«Cette affaire a beaucoup traîné» : après 4 ans de procédures et de discorde, la justice pourrait obliger une mairie rurale à rouvrir une route fermée
Rarement autant d’encre et d’amertume ont été versées au sujet d’une petite route de 550 mètres. À Louisfert, près de Châteaubriant, au nord de Nantes (Loire-Atlantique), les riverains et les usagers du chemin dit de la Bréchetais, voient enfin le bout du tunnel. Cet axe champêtre qu’ils avaient coutume d’emprunter au quotidien reliait très commodément les deux extrémités du bourg de Louisfert. Cette voie à l’aspect bucolique permettait aussi de passer en souplesse entre les routes départementales 40 et 46. Voilà plus de quatre ans, cependant, qu’elle n’est plus accessible aux véhicules. Le conseil municipal a jugé l’axe trop dangereux. Sa décision soudaine a braqué, cependant, les habitants de cette petite commune de 900 âmes qui n’ont recensé aucun accident sur cette voie depuis… 1993.
Une pétition signée par plus de 200 personnes réclamait à l’exécutif local de reconsidérer la décision prise en septembre 2020. Une piste écartée par la mairie, qui assumait - dans les colonnes de L’Éclaireur de Châteaubriant - une décision «impopulaire» prise en amont de tout drame «pour veiller à la tranquillité et à la sécurité», en rappelant notamment que le chemin rural faisait partie d’un sentier de randonnée et que son caractère étroit accentuait le risque d’accident.

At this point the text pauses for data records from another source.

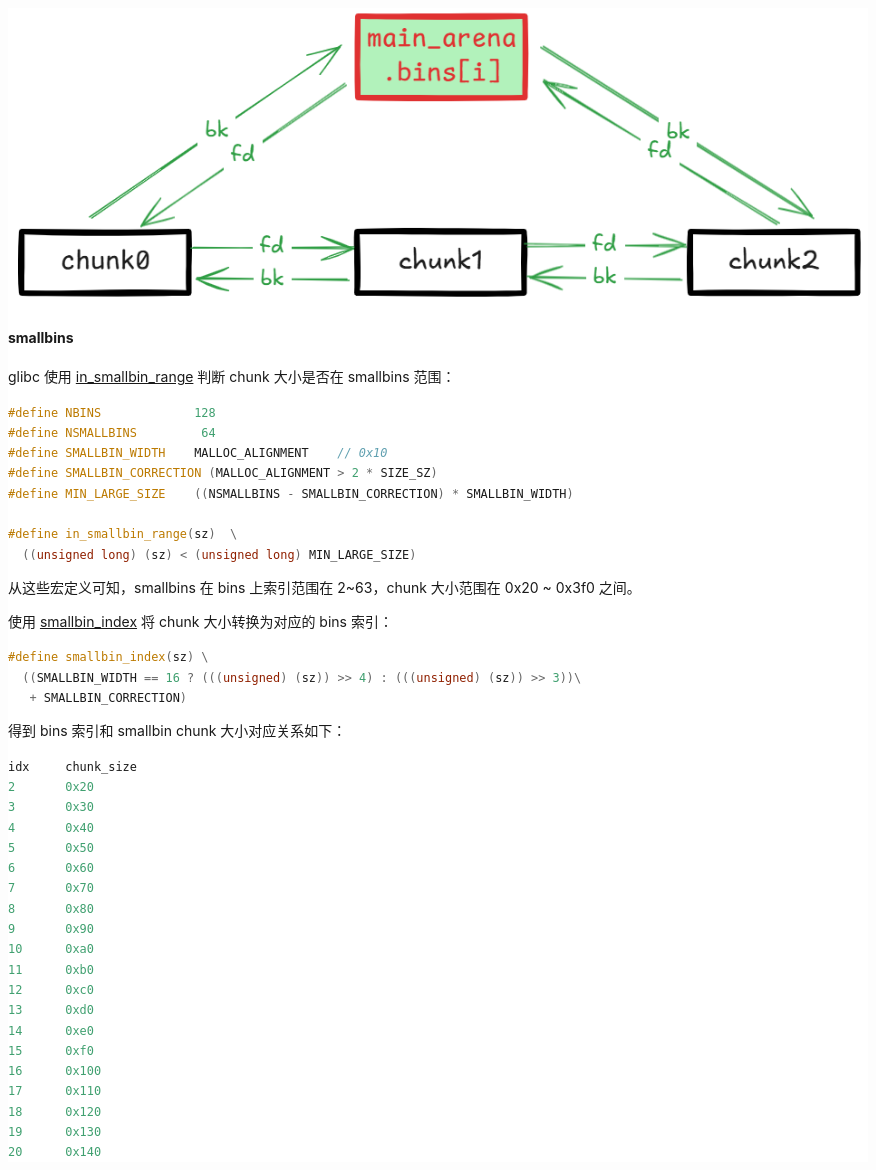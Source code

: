 ![bin_link_struct](bin_link_struct.png)

#### smallbins

glibc 使用 [in_smallbin_range](https://github.com/bminor/glibc/blob/glibc-2.27/malloc/malloc.c#L1466) 判断 chunk 大小是否在 smallbins 范围：

```cpp
#define NBINS             128
#define NSMALLBINS         64
#define SMALLBIN_WIDTH    MALLOC_ALIGNMENT    // 0x10
#define SMALLBIN_CORRECTION (MALLOC_ALIGNMENT > 2 * SIZE_SZ) 
#define MIN_LARGE_SIZE    ((NSMALLBINS - SMALLBIN_CORRECTION) * SMALLBIN_WIDTH)

#define in_smallbin_range(sz)  \
  ((unsigned long) (sz) < (unsigned long) MIN_LARGE_SIZE)
```

从这些宏定义可知，smallbins 在 bins 上索引范围在 2~63，chunk 大小范围在 0x20 ~ 0x3f0 之间。

使用 [smallbin_index](https://github.com/bminor/glibc/blob/glibc-2.27/malloc/malloc.c#L1469) 将 chunk 大小转换为对应的 bins 索引：

```cpp
#define smallbin_index(sz) \
  ((SMALLBIN_WIDTH == 16 ? (((unsigned) (sz)) >> 4) : (((unsigned) (sz)) >> 3))\
   + SMALLBIN_CORRECTION)
```

得到 bins 索引和 smallbin chunk 大小对应关系如下：

```cpp
idx     chunk_size
2       0x20
3       0x30
4       0x40
5       0x50
6       0x60
7       0x70
8       0x80
9       0x90
10      0xa0
11      0xb0
12      0xc0
13      0xd0
14      0xe0
15      0xf0
16      0x100
17      0x110
18      0x120
19      0x130
20      0x140
```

Le collectif d’habitant mobilisé n’en est pas resté là et a lancé des recours auprès du tribunal administratif de Nantes. Après des années de délais, le rapporteur public chargé du dossier a donné raison aux riverains en estimant la fermeture de la voie «ni proportionnée, ni nécessaire», rapportent nos confrères de Presse Océan . Un signal positif qui soulage enfin les riverains mobilisés.
Un «abus de droit»
«Je ne pensais pas que cela irait si loin. Cette affaire a beaucoup traîné, mais j’ai confiance en la justice», témoigne au Figaro Tanneguy Lehideux, un habitant de Louisfert à l’origine de l’une des deux procédures administratives du dossier. Alors que la décision du tribunal administratif de Nantes est toujours attendue pour cette fin février, cet ancien avocat, désormais à la retraite, estime qu’il y a de bonnes chances que le dossier fasse date. «Des maires qui ferment des routes, cela arrive tous les jours. Mais ici, nous étions très clairement dans une situation d’abus de droit, avec un acte qui ne reposait sur aucune donnée solide. Il n’est pas impossible que le dossier fasse jurisprudence», raconte-t-il.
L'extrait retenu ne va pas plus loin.